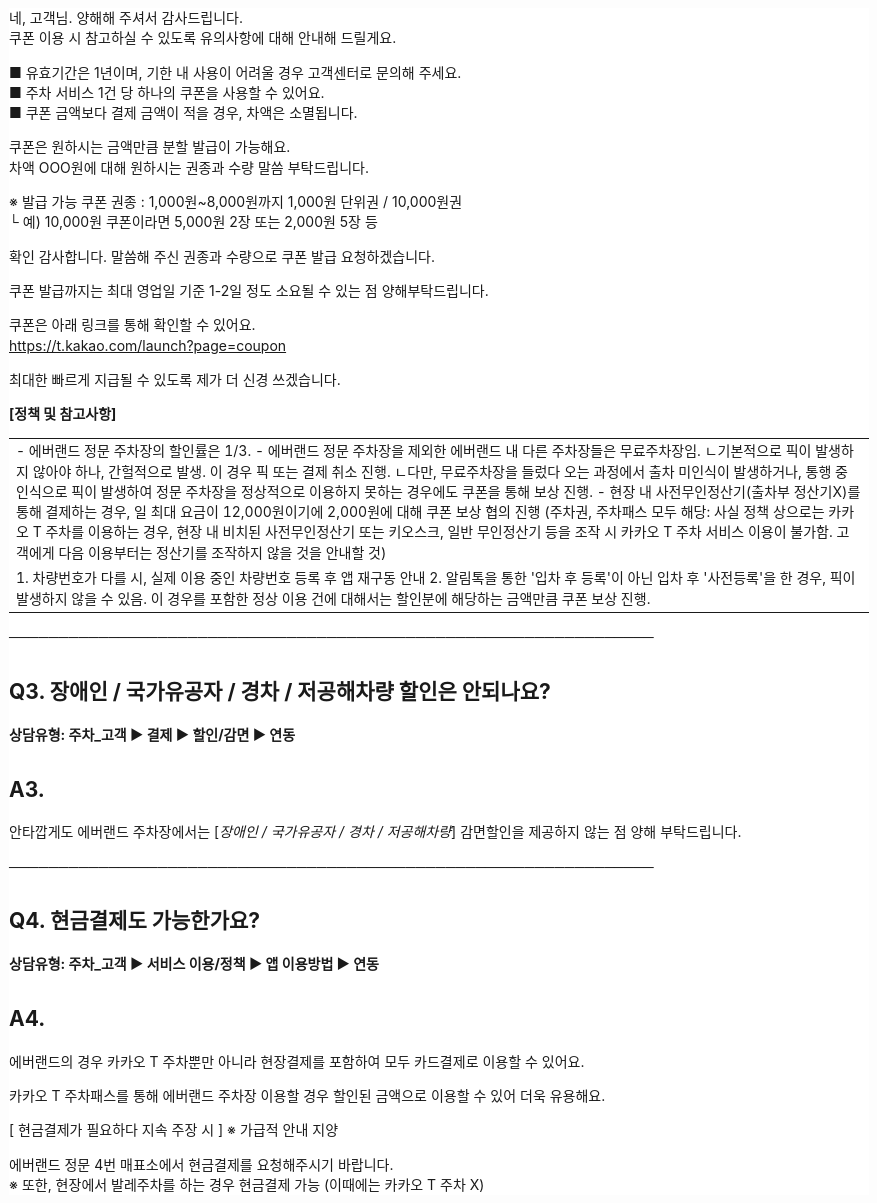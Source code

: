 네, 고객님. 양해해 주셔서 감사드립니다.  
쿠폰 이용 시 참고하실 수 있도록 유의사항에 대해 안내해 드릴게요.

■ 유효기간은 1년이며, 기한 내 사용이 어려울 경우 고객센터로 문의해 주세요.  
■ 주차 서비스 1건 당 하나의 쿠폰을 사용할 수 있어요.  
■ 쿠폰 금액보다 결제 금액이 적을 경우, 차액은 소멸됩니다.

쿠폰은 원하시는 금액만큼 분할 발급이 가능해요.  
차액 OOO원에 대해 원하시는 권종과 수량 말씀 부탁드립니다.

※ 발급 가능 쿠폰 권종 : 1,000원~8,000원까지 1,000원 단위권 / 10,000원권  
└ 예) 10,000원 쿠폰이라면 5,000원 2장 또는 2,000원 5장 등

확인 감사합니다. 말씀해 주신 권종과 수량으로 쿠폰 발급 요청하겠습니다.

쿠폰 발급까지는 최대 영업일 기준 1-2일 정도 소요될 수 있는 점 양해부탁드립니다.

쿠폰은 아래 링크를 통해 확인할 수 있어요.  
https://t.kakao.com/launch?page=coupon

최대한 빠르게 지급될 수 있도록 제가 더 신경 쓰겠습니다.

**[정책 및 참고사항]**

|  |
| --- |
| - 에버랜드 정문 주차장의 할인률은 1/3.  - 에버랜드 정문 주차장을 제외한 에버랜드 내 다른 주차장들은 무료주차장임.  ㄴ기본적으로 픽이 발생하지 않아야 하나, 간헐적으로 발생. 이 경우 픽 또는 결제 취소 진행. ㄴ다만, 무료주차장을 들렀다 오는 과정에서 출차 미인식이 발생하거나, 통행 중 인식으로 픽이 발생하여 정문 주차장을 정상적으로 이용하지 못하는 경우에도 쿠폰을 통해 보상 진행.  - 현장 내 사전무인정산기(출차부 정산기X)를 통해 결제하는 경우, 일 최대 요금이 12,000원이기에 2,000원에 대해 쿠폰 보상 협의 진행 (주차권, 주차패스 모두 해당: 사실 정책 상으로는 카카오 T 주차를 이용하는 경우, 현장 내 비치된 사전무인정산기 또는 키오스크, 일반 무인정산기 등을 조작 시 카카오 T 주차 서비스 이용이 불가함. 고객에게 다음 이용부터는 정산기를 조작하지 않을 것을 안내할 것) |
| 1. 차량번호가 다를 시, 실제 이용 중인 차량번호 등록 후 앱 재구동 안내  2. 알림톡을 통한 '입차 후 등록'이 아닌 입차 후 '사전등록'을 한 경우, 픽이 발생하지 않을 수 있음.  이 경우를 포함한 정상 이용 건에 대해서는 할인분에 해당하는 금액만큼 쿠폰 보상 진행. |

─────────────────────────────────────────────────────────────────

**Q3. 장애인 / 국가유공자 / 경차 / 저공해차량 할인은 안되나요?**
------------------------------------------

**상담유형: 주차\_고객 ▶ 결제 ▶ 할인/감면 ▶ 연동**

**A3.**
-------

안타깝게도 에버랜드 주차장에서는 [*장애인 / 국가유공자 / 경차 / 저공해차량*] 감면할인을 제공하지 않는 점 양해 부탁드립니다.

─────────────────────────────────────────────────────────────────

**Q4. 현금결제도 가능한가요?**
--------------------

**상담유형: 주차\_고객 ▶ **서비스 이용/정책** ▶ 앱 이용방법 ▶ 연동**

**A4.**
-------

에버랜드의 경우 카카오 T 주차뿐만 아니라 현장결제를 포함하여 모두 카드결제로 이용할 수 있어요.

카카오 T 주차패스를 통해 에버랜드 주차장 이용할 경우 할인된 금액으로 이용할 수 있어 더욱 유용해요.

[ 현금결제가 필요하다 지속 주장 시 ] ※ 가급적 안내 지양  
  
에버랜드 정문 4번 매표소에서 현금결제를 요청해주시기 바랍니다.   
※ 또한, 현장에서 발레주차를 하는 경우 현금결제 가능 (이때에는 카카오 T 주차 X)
============================================================
- What is needed: Copy out every line above without change, dropping the pictures.

- Final answer:
Source code

: 네, 고객님. 양해해 주셔서 감사드립니다.  
쿠폰 이용 시 참고하실 수 있도록 유의사항에 대해 안내해 드릴게요.

■ 유효기간은 1년이며, 기한 내 사용이 어려울 경우 고객센터로 문의해 주세요.  
■ 주차 서비스 1건 당 하나의 쿠폰을 사용할 수 있어요.  
■ 쿠폰 금액보다 결제 금액이 적을 경우, 차액은 소멸됩니다.

쿠폰은 원하시는 금액만큼 분할 발급이 가능해요.  
차액 OOO원에 대해 원하시는 권종과 수량 말씀 부탁드립니다.

※ 발급 가능 쿠폰 권종 : 1,000원~8,000원까지 1,000원 단위권 / 10,000원권  
└ 예) 10,000원 쿠폰이라면 5,000원 2장 또는 2,000원 5장 등

확인 감사합니다. 말씀해 주신 권종과 수량으로 쿠폰 발급 요청하겠습니다.

쿠폰 발급까지는 최대 영업일 기준 1-2일 정도 소요될 수 있는 점 양해부탁드립니다.

쿠폰은 아래 링크를 통해 확인할 수 있어요.  
https://t.kakao.com/launch?page=coupon

최대한 빠르게 지급될 수 있도록 제가 더 신경 쓰겠습니다.

**[정책 및 참고사항]**

|  |
| --- |
| - 에버랜드 정문 주차장의 할인률은 1/3.  - 에버랜드 정문 주차장을 제외한 에버랜드 내 다른 주차장들은 무료주차장임.  ㄴ기본적으로 픽이 발생하지 않아야 하나, 간헐적으로 발생. 이 경우 픽 또는 결제 취소 진행. ㄴ다만, 무료주차장을 들렀다 오는 과정에서 출차 미인식이 발생하거나, 통행 중 인식으로 픽이 발생하여 정문 주차장을 정상적으로 이용하지 못하는 경우에도 쿠폰을 통해 보상 진행.  - 현장 내 사전무인정산기(출차부 정산기X)를 통해 결제하는 경우, 일 최대 요금이 12,000원이기에 2,000원에 대해 쿠폰 보상 협의 진행 (주차권, 주차패스 모두 해당: 사실 정책 상으로는 카카오 T 주차를 이용하는 경우, 현장 내 비치된 사전무인정산기 또는 키오스크, 일반 무인정산기 등을 조작 시 카카오 T 주차 서비스 이용이 불가함. 고객에게 다음 이용부터는 정산기를 조작하지 않을 것을 안내할 것) |
| 1. 차량번호가 다를 시, 실제 이용 중인 차량번호 등록 후 앱 재구동 안내  2. 알림톡을 통한 '입차 후 등록'이 아닌 입차 후 '사전등록'을 한 경우, 픽이 발생하지 않을 수 있음.  이 경우를 포함한 정상 이용 건에 대해서는 할인분에 해당하는 금액만큼 쿠폰 보상 진행. |

─────────────────────────────────────────────────────────────────

**Q3. 장애인 / 국가유공자 / 경차 / 저공해차량 할인은 안되나요?**
------------------------------------------

**상담유형: 주차\_고객 ▶ 결제 ▶ 할인/감면 ▶ 연동**

**A3.**
-------

안타깝게도 에버랜드 주차장에서는 [*장애인 / 국가유공자 / 경차 / 저공해차량*] 감면할인을 제공하지 않는 점 양해 부탁드립니다.

─────────────────────────────────────────────────────────────────

**Q4. 현금결제도 가능한가요?**
--------------------

**상담유형: 주차\_고객 ▶ **서비스 이용/정책** ▶ 앱 이용방법 ▶ 연동**

**A4.**
-------

에버랜드의 경우 카카오 T 주차뿐만 아니라 현장결제를 포함하여 모두 카드결제로 이용할 수 있어요.

카카오 T 주차패스를 통해 에버랜드 주차장 이용할 경우 할인된 금액으로 이용할 수 있어 더욱 유용해요.

[ 현금결제가 필요하다 지속 주장 시 ] ※ 가급적 안내 지양  
  
에버랜드 정문 4번 매표소에서 현금결제를 요청해주시기 바랍니다.   
※ 또한, 현장에서 발레주차를 하는 경우 현금결제 가능 (이때에는 카카오 T 주차 X)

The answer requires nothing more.